"Maintain this tone," he said, with concentrated anger, "and that will
soon befall."
"I care not so that the sleek mask be plucked from the face of that
dog-descended Sakr-el-Bahr. May Allah break his bones! What of those
slaves of his--those two from England, O Asad? I am told that one is a
woman, tall and of that white beauty which is the gift of Eblis to these
Northerners. What is his purpose with her--that he would not show her in
the suk as the law prescribes, but comes slinking here to beg thee set
aside the law for him? Ha! I talk in vain. I have shown thee graver
things to prove his vile disloyalty, and yet thou'lt fawn upon him
whilst thy fangs are bared to thine own son."
He advanced upon her, stooped, caught her by the wrist, and heaved her
up.
His face showed grey under its deep tan. His aspect terrified her at
last and made an end of her reckless forward courage.
He raised his voice to call.
"Ya anta! Ayoub!"
She gasped, livid in her turn with sudden terror. "My lord, my lord!"
she whimpered. "Stream of my life, be not angry! What wilt thou do?"
He smiled evilly. "Do?" he growled. "What I should have done ten years
ago and more.
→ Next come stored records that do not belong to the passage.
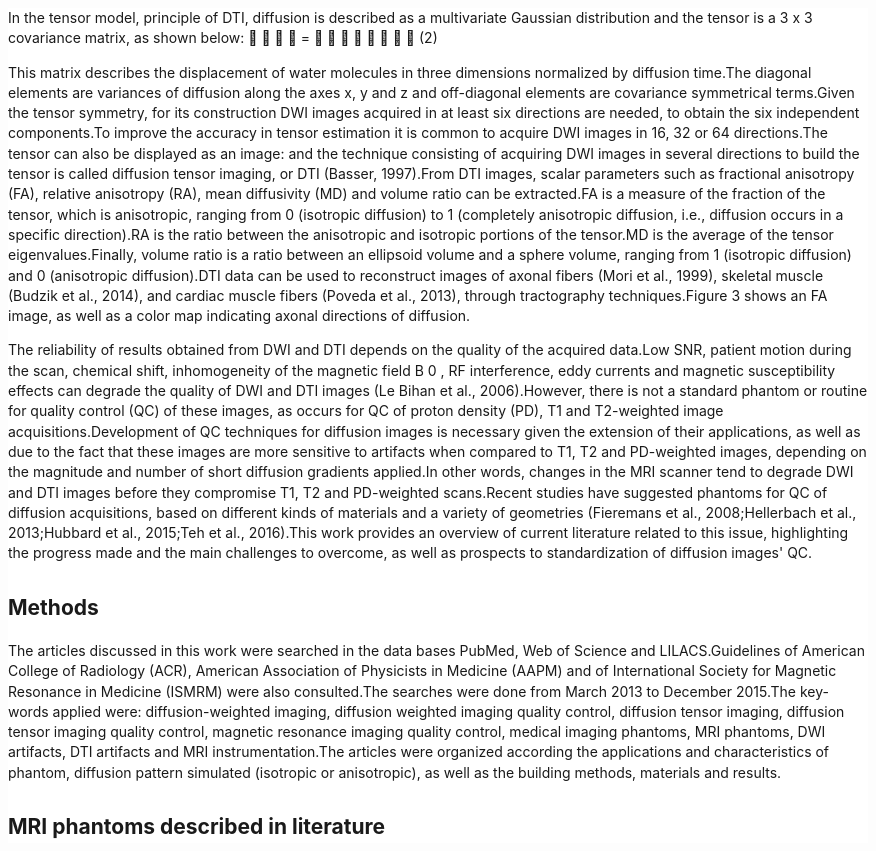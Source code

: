 In the tensor model, principle of DTI, diffusion is described as a multivariate Gaussian distribution and the tensor is a 3 x 3 covariance matrix, as shown below:
    =        
(2)

This matrix describes the displacement of water molecules in three dimensions normalized by diffusion time.The diagonal elements are variances of diffusion along the axes x, y and z and off-diagonal elements are covariance symmetrical terms.Given the tensor symmetry, for its construction DWI images acquired in at least six directions are needed, to obtain the six independent components.To improve the accuracy in tensor estimation it is common to acquire DWI images in 16, 32 or 64 directions.The tensor can also be displayed as an image: and the technique consisting of acquiring DWI images in several directions to build the tensor is called diffusion tensor imaging, or DTI (Basser, 1997).From DTI images, scalar parameters such as fractional anisotropy (FA), relative anisotropy (RA), mean diffusivity (MD) and volume ratio can be extracted.FA is a measure of the fraction of the tensor, which is anisotropic, ranging from 0 (isotropic diffusion) to 1 (completely anisotropic diffusion, i.e., diffusion occurs in a specific direction).RA is the ratio between the anisotropic and isotropic portions of the tensor.MD is the average of the tensor eigenvalues.Finally, volume ratio is a ratio between an ellipsoid volume and a sphere volume, ranging from 1 (isotropic diffusion) and 0 (anisotropic diffusion).DTI data can be used to reconstruct images of axonal fibers (Mori et al., 1999), skeletal muscle (Budzik et al., 2014), and cardiac muscle fibers (Poveda et al., 2013), through tractography techniques.Figure 3 shows an FA image, as well as a color map indicating axonal directions of diffusion.

The reliability of results obtained from DWI and DTI depends on the quality of the acquired data.Low SNR, patient motion during the scan, chemical shift, inhomogeneity of the magnetic field B 0 , RF interference, eddy currents and magnetic susceptibility effects can degrade the quality of DWI and DTI images (Le Bihan et al., 2006).However, there is not a standard phantom or routine for quality control (QC) of these images, as occurs for QC of proton density (PD), T1 and T2-weighted image acquisitions.Development of QC techniques for diffusion images is necessary given the extension of their applications, as well as due to the fact that these images are more sensitive to artifacts when compared to T1, T2 and PD-weighted images, depending on the magnitude and number of short diffusion gradients applied.In other words, changes in the MRI scanner tend to degrade DWI and DTI images before they compromise T1, T2 and PD-weighted scans.Recent studies have suggested phantoms for QC of diffusion acquisitions, based on different kinds of materials and a variety of geometries (Fieremans et al., 2008;Hellerbach et al., 2013;Hubbard et al., 2015;Teh et al., 2016).This work provides an overview of current literature related to this issue, highlighting the progress made and the main challenges to overcome, as well as prospects to standardization of diffusion images' QC.


## Methods

The articles discussed in this work were searched in the data bases PubMed, Web of Science and LILACS.Guidelines of American College of Radiology (ACR), American Association of Physicists in Medicine (AAPM) and of International Society for Magnetic Resonance in Medicine (ISMRM) were also consulted.The searches were done from March 2013 to December 2015.The key-words applied were: diffusion-weighted imaging, diffusion weighted imaging quality control, diffusion tensor imaging, diffusion tensor imaging quality control, magnetic resonance imaging quality control, medical imaging phantoms, MRI phantoms, DWI artifacts, DTI artifacts and MRI instrumentation.The articles were organized according the applications and characteristics of phantom, diffusion pattern simulated (isotropic or anisotropic), as well as the building methods, materials and results.


## MRI phantoms described in literature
We'll have the rods to thee." And again he called, more
insistently--"Ayoub!"
"My lord, my lord!" she gasped in shuddering horror now that at last she
found him set upon the thing to which so often she had dared him. "Pity!
Pity!" She grovelled and embraced his knees. "In the name of the Pitying
the Pitiful be merciful upon the excesses to which my love for thee
may have driven this poor tongue of mine. O my sweet lord! O father of
Marzak!"
Her distress, her beauty, and perhaps, more than either, her unusual
humility and submission may have moved him. For even as at that
moment Ayoub--the sleek and portly eunuch, who was her wazeer and
chamberlain--loomed in the inner doorway, salaaming, he vanished again
upon the instant, dismissed by a peremptory wave of the Basha's hand.
Asad looked down upon her, sneering. "That attitude becomes thee best,"
he said. "Continue it in future." Contemptuously he shook himself free
of her grasp, turned and stalked majestically out, wearing his anger
like a royal mantle, and leaving behind him two terror-shaken beings,
who felt as if they had looked over the very edge of death.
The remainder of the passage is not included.